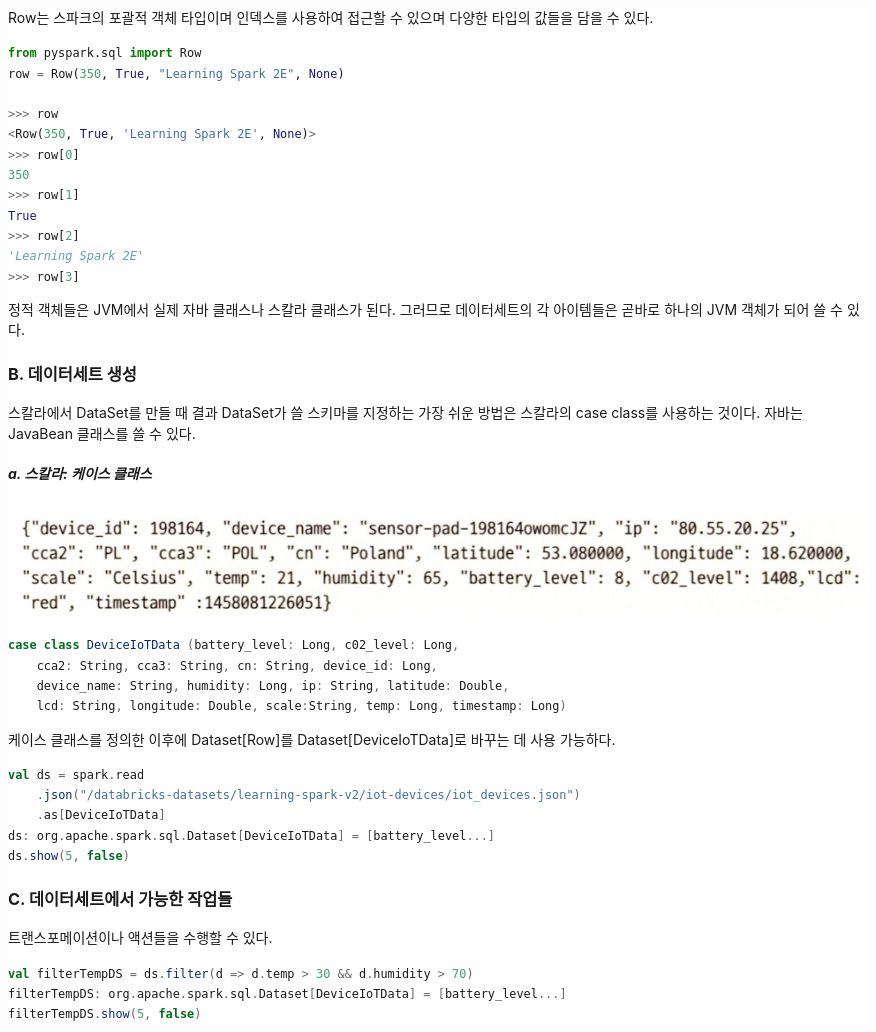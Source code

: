 Row는 스파크의 포괄적 객체 타입이며 인덱스를 사용하여 접근할 수 있으며 다양한 타입의 값들을 담을 수 있다.

```python
from pyspark.sql import Row
row = Row(350, True, "Learning Spark 2E", None)

>>> row
<Row(350, True, 'Learning Spark 2E', None)>
>>> row[0]
350
>>> row[1]
True
>>> row[2]
'Learning Spark 2E'
>>> row[3]
```

정적 객체들은 JVM에서 실제 자바 클래스나 스칼라 클래스가 된다. 그러므로 데이터세트의 각 아이템들은 곧바로 하나의 JVM 객체가 되어 쓸 수 있다.

### B. 데이터세트 생성

스칼라에서 DataSet를 만들 때 결과 DataSet가 쓸 스키마를 지정하는 가장 쉬운 방법은 스칼라의 case class를 사용하는 것이다. 자바는 JavaBean 클래스를 쓸 수 있다.

##### a. 스칼라: 케이스 클래스

![img_5.png](images/3_7.png)

```scala
case class DeviceIoTData (battery_level: Long, c02_level: Long,   
    cca2: String, cca3: String, cn: String, device_id: Long,   
    device_name: String, humidity: Long, ip: String, latitude: Double,  
    lcd: String, longitude: Double, scale:String, temp: Long, timestamp: Long)
```

케이스 클래스를 정의한 이후에 Dataset[Row]를 Dataset[DeviceIoTData]로 바꾸는 데 사용 가능하다.

```scala
val ds = spark.read
	.json("/databricks-datasets/learning-spark-v2/iot-devices/iot_devices.json")
	.as[DeviceIoTData]
ds: org.apache.spark.sql.Dataset[DeviceIoTData] = [battery_level...]
ds.show(5, false)
```

### C. 데이터세트에서 가능한 작업들

트랜스포메이션이나 액션들을 수행할 수 있다.

```scala
val filterTempDS = ds.filter(d => d.temp > 30 && d.humidity > 70)
filterTempDS: org.apache.spark.sql.Dataset[DeviceIoTData] = [battery_level...]
filterTempDS.show(5, false)
```
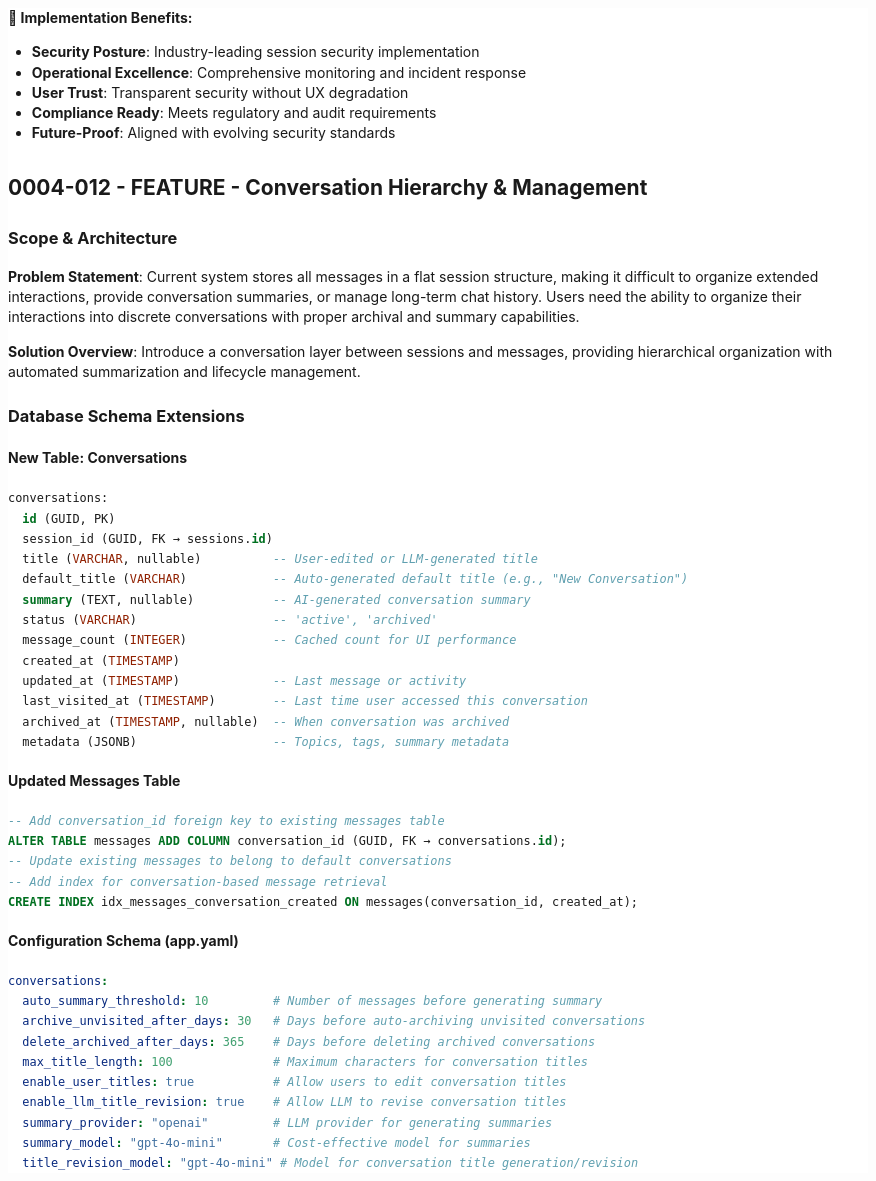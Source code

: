 **🚀 Implementation Benefits:**
- **Security Posture**: Industry-leading session security implementation
- **Operational Excellence**: Comprehensive monitoring and incident response
- **User Trust**: Transparent security without UX degradation
- **Compliance Ready**: Meets regulatory and audit requirements
- **Future-Proof**: Aligned with evolving security standards

## 0004-012 - FEATURE - Conversation Hierarchy & Management

### Scope & Architecture

**Problem Statement**: Current system stores all messages in a flat session structure, making it difficult to organize extended interactions, provide conversation summaries, or manage long-term chat history. Users need the ability to organize their interactions into discrete conversations with proper archival and summary capabilities.

**Solution Overview**: Introduce a conversation layer between sessions and messages, providing hierarchical organization with automated summarization and lifecycle management.

### Database Schema Extensions

#### New Table: Conversations
```sql
conversations:
  id (GUID, PK)
  session_id (GUID, FK → sessions.id)
  title (VARCHAR, nullable)          -- User-edited or LLM-generated title
  default_title (VARCHAR)            -- Auto-generated default title (e.g., "New Conversation")
  summary (TEXT, nullable)           -- AI-generated conversation summary
  status (VARCHAR)                   -- 'active', 'archived'
  message_count (INTEGER)            -- Cached count for UI performance
  created_at (TIMESTAMP)
  updated_at (TIMESTAMP)             -- Last message or activity
  last_visited_at (TIMESTAMP)        -- Last time user accessed this conversation
  archived_at (TIMESTAMP, nullable)  -- When conversation was archived
  metadata (JSONB)                   -- Topics, tags, summary metadata
```

#### Updated Messages Table
```sql
-- Add conversation_id foreign key to existing messages table
ALTER TABLE messages ADD COLUMN conversation_id (GUID, FK → conversations.id);
-- Update existing messages to belong to default conversations
-- Add index for conversation-based message retrieval
CREATE INDEX idx_messages_conversation_created ON messages(conversation_id, created_at);
```

#### Configuration Schema (app.yaml)
```yaml
conversations:
  auto_summary_threshold: 10         # Number of messages before generating summary
  archive_unvisited_after_days: 30   # Days before auto-archiving unvisited conversations
  delete_archived_after_days: 365    # Days before deleting archived conversations
  max_title_length: 100              # Maximum characters for conversation titles
  enable_user_titles: true           # Allow users to edit conversation titles
  enable_llm_title_revision: true    # Allow LLM to revise conversation titles
  summary_provider: "openai"         # LLM provider for generating summaries
  summary_model: "gpt-4o-mini"       # Cost-effective model for summaries
  title_revision_model: "gpt-4o-mini" # Model for conversation title generation/revision
```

» **YOUR TASK**
In the copy, include all records verbatim but no images.

» **TASK SOLUTION**
Source code

: Row는 스파크의 포괄적 객체 타입이며 인덱스를 사용하여 접근할 수 있으며 다양한 타입의 값들을 담을 수 있다.

```python
from pyspark.sql import Row
row = Row(350, True, "Learning Spark 2E", None)

>>> row
<Row(350, True, 'Learning Spark 2E', None)>
>>> row[0]
350
>>> row[1]
True
>>> row[2]
'Learning Spark 2E'
>>> row[3]
```

정적 객체들은 JVM에서 실제 자바 클래스나 스칼라 클래스가 된다. 그러므로 데이터세트의 각 아이템들은 곧바로 하나의 JVM 객체가 되어 쓸 수 있다.

### B. 데이터세트 생성

스칼라에서 DataSet를 만들 때 결과 DataSet가 쓸 스키마를 지정하는 가장 쉬운 방법은 스칼라의 case class를 사용하는 것이다. 자바는 JavaBean 클래스를 쓸 수 있다.

##### a. 스칼라: 케이스 클래스

![img_5.png](images/3_7.png)

```scala
case class DeviceIoTData (battery_level: Long, c02_level: Long,   
    cca2: String, cca3: String, cn: String, device_id: Long,   
    device_name: String, humidity: Long, ip: String, latitude: Double,  
    lcd: String, longitude: Double, scale:String, temp: Long, timestamp: Long)
```

케이스 클래스를 정의한 이후에 Dataset[Row]를 Dataset[DeviceIoTData]로 바꾸는 데 사용 가능하다.

```scala
val ds = spark.read
	.json("/databricks-datasets/learning-spark-v2/iot-devices/iot_devices.json")
	.as[DeviceIoTData]
ds: org.apache.spark.sql.Dataset[DeviceIoTData] = [battery_level...]
ds.show(5, false)
```

### C. 데이터세트에서 가능한 작업들

트랜스포메이션이나 액션들을 수행할 수 있다.

```scala
val filterTempDS = ds.filter(d => d.temp > 30 && d.humidity > 70)
filterTempDS: org.apache.spark.sql.Dataset[DeviceIoTData] = [battery_level...]
filterTempDS.show(5, false)
```
Source code

: **🚀 Implementation Benefits:**
- **Security Posture**: Industry-leading session security implementation
- **Operational Excellence**: Comprehensive monitoring and incident response
- **User Trust**: Transparent security without UX degradation
- **Compliance Ready**: Meets regulatory and audit requirements
- **Future-Proof**: Aligned with evolving security standards

## 0004-012 - FEATURE - Conversation Hierarchy & Management

### Scope & Architecture

**Problem Statement**: Current system stores all messages in a flat session structure, making it difficult to organize extended interactions, provide conversation summaries, or manage long-term chat history. Users need the ability to organize their interactions into discrete conversations with proper archival and summary capabilities.

**Solution Overview**: Introduce a conversation layer between sessions and messages, providing hierarchical organization with automated summarization and lifecycle management.

### Database Schema Extensions

#### New Table: Conversations
```sql
conversations:
  id (GUID, PK)
  session_id (GUID, FK → sessions.id)
  title (VARCHAR, nullable)          -- User-edited or LLM-generated title
  default_title (VARCHAR)            -- Auto-generated default title (e.g., "New Conversation")
  summary (TEXT, nullable)           -- AI-generated conversation summary
  status (VARCHAR)                   -- 'active', 'archived'
  message_count (INTEGER)            -- Cached count for UI performance
  created_at (TIMESTAMP)
  updated_at (TIMESTAMP)             -- Last message or activity
  last_visited_at (TIMESTAMP)        -- Last time user accessed this conversation
  archived_at (TIMESTAMP, nullable)  -- When conversation was archived
  metadata (JSONB)                   -- Topics, tags, summary metadata
```

#### Updated Messages Table
```sql
-- Add conversation_id foreign key to existing messages table
ALTER TABLE messages ADD COLUMN conversation_id (GUID, FK → conversations.id);
-- Update existing messages to belong to default conversations
-- Add index for conversation-based message retrieval
CREATE INDEX idx_messages_conversation_created ON messages(conversation_id, created_at);
```

#### Configuration Schema (app.yaml)
```yaml
conversations:
  auto_summary_threshold: 10         # Number of messages before generating summary
  archive_unvisited_after_days: 30   # Days before auto-archiving unvisited conversations
  delete_archived_after_days: 365    # Days before deleting archived conversations
  max_title_length: 100              # Maximum characters for conversation titles
  enable_user_titles: true           # Allow users to edit conversation titles
  enable_llm_title_revision: true    # Allow LLM to revise conversation titles
  summary_provider: "openai"         # LLM provider for generating summaries
  summary_model: "gpt-4o-mini"       # Cost-effective model for summaries
  title_revision_model: "gpt-4o-mini" # Model for conversation title generation/revision
```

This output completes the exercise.